Thanks for the review! We'd like to keep this bound as small as possible so that we do not get a too conservative IGVN node count bailout. But, I guess using 4 instead of 3 doesn't really matter in practice and perhaps it looks cleaner to use a power of 2.

@robcasloz @eme64
> If we cannot bound the amount of nodes that can be created by PhiNode::Ideal, wouldn't it be more robust to simply disable the single-iteration node increase assertion for PhiNode? Otherwise there is the risk that we encounter the failure again with a slightly larger test case. Alternatively, if we could (?) derive a tighter bound for PhiNode (e.g. based on its number of inputs, number of memory slices for memory phis, etc.) we could try to compute it and use it in the assertion.

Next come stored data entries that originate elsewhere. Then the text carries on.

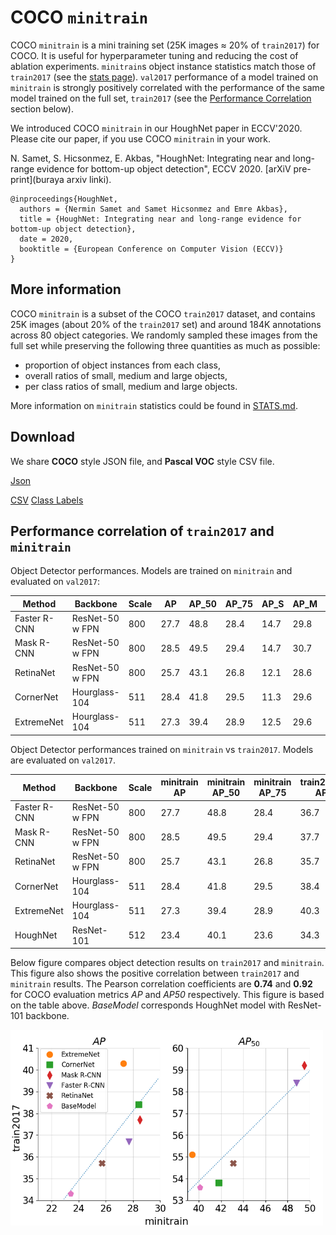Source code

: # COCO `minitrain`

COCO `minitrain` is a mini training set (25K images ≈ 20% of `train2017`) for COCO. It is useful for hyperparameter tuning and reducing the cost of ablation experiments. `minitrain`s object instance statistics match those of `train2017` (see the [stats page](STATS.md)).  `val2017` performance of a model trained on  `minitrain` is strongly positively correlated with the performance of the same model trained on the full set, `train2017` (see the [Performance Correlation](https://github.com/giddyyupp/coco-minitrain#performance-correlation-of-train2017-and-minitrain) section below).

We introduced COCO `minitrain` in our HoughNet paper in ECCV'2020. Please cite our paper, if you use COCO `minitrain` in your work. 

N. Samet, S. Hicsonmez, E. Akbas, "HoughNet: Integrating near and long-range evidence for bottom-up object detection", ECCV 2020. [arXiV pre-print](buraya arxiv linki). 

```
@inproceedings{HoughNet, 
  authors = {Nermin Samet and Samet Hicsonmez and Emre Akbas},
  title = {HoughNet: Integrating near and long-range evidence for bottom-up object detection}, 
  date = 2020, 
  booktitle = {European Conference on Computer Vision (ECCV)}
}
```

## More information

COCO `minitrain` is a subset of the COCO `train2017` dataset, and contains 25K images (about 20% of the `train2017` set) and  around 184K annotations across 80 object categories. We randomly sampled these images from the full set while preserving the following three quantities as much as possible:
* proportion of object instances from each class,
* overall ratios of small, medium and large objects,
* per class ratios of small, medium and large objects.

More information on `minitrain` statistics could be found in [STATS.md](STATS.md).

## Download
We share **COCO** style JSON file, and **Pascal VOC** style CSV file.

[Json](https://drive.google.com/open?id=1lezhgY4M_Ag13w0dEzQ7x_zQ_w0ohjin)

[CSV](https://drive.google.com/open?id=1i12p23cXlqp1QrXjAD_vu467r4q67Mq9) [Class Labels](https://drive.google.com/file/d/1xmjxfdnFxZnD1IFpkpj2Yub9Wvv97-Kd/view?usp=sharing) 


## Performance correlation of `train2017` and `minitrain`

Object Detector performances. Models are trained on `minitrain` and evaluated on `val2017`:

| Method        | Backbone         | Scale | AP    | AP\_50 | AP\_75 | AP\_S | AP\_M | AP\_L |
|---------------|------------------|-------|-------|--------|--------|-------|-------|-------|
| Faster R\-CNN | ResNet\-50 w FPN | 800   | 27\.7 | 48\.8  | 28\.4  | 14\.7 | 29\.8 | 36\.4 |
| Mask R\-CNN   | ResNet\-50 w FPN | 800   | 28\.5 | 49\.5  | 29\.4  | 14\.7 | 30\.7 | 37\.6 |
| RetinaNet     | ResNet\-50 w FPN | 800   | 25\.7 | 43\.1  | 26\.8  | 12\.1 | 28\.6 | 34\.2 |
| CornerNet     | Hourglass\-104   | 511   | 28\.4 | 41\.8  | 29\.5  | 11\.3 | 29\.6 | 39\.2 |
| ExtremeNet    | Hourglass\-104   | 511   | 27\.3 | 39\.4  | 28\.9  | 12\.5 | 29\.6 | 38\.0 |



Object Detector performances trained on `minitrain` vs `train2017`. Models are evaluated on `val2017`.

| Method        | Backbone         | Scale | minitrain AP    | minitrain AP\_50 | minitrain AP\_75 | train2017 AP | train2017 AP\_50 | train2017 AP\_75 |
|---------------|------------------|-------|-------|--------|--------|-------|-------|-------|
| Faster R\-CNN | ResNet\-50 w FPN | 800   | 27\.7 | 48\.8  | 28\.4  | 36\.7 | 58\.4 | 39\.6 |
| Mask R\-CNN   | ResNet\-50 w FPN | 800   | 28\.5 | 49\.5  | 29\.4  | 37\.7 | 59\.2 | 40\.9 |
| RetinaNet     | ResNet\-50 w FPN | 800   | 25\.7 | 43\.1  | 26\.8  | 35\.7 | 54\.7 | 38\.5 |
| CornerNet     | Hourglass\-104   | 511   | 28\.4 | 41\.8  | 29\.5  | 38\.4 | 53\.8 | 40\.9 |
| ExtremeNet    | Hourglass\-104   | 511   | 27\.3 | 39\.4  | 28\.9  | 40\.3 | 55\.1 | 43\.7 |
| HoughNet      | ResNet\-101      | 512   | 23\.4 | 40\.1  | 23\.6  | 34\.3 | 53\.6 | 36\.6 |


Below figure compares object detection results on `train2017` and `minitrain`. This figure also shows the positive correlation between `train2017` and `minitrain` results. The Pearson correlation coefficients are **0.74** and **0.92** for COCO evaluation metrics *AP* and *AP50* respectively. This figure is based on the table above. *BaseModel* corresponds HoughNet model with ResNet-101 backbone.

<img src="/figures/pearson.png" width="500">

> @robcasloz @dlunde Yes, such an exception may help us keep tight bounds on most nodes. And maybe we can even quantify more precisely how many nodes we expect to be created by PhiNode::Ideal. Maybe it is somehow linear in its inputs?

The issue with weakening the per-iteration assertion in special cases is that we _must_ ensure that we do not grow by more than `max_live_nodes_increase_per_iteration` in a single iteration. Below is my failure analysis for [JDK-8351833](https://bugs.openjdk.org/browse/JDK-8351833) which describes the issue.

> After the changes for JDK-8333393, we apply a Phi idealization, involving splitting Phis through MergeMems, a lot more frequently. This idealization internally applies further idealizations for new Phi nodes generated during the idealization. In certain cases, these internal idealizations result in a large increase of live nodes within a single iteration of the main IGVN loop in PhaseIterGVN::optimize. In particular, when we are close to the MaxNodeLimit (80 000 by default), it can happen that we go from below MaxNodeLimit - NodeLimitFudgeFactor * 2 (= 76 000 by default) to more than 80 000 nodes in a single iteration. In such cases, the node count bailout at the top of the PhaseIterGVN::optimize loop does not trigger as expected and we instead crash at an assert in node creation as we surpass MaxNodeLimit nodes.

I guess we could just remove [the assert during node creation](https://github.com/openjdk/jdk/blob/50554fa1982f042fb1d7b6c8a16334b97b31bb63/src/hotspot/share/opto/node.cpp#L78) as an alternative solution, or disable it during IGVN (similarly to how it is currently disabled during code generation).

> @dlunde it would also be interesting to look more deeply into PhiNode::Ideal, and see what happens there. The Phi has 150+ inputs, but how does that generate 4k+ nodes? That would be 4000/150 ~ 25+ nodes per input. I'm just wondering if this is really sane? And is it profitable? Might it be better to check if we are creating that many nodes before doing it, and blowing through the node budget? It might be worth investigating. But I do hear that it is difficult to reproduce.

I agree that we should investigate further, but suggest to do this as a separate RFE (to not continue polluting testing pipelines with the assert). My semi-educated guess is that the new nodes are added as part of the call to `MemNode::optimize_memory_chain` in `PhiNode::Ideal`.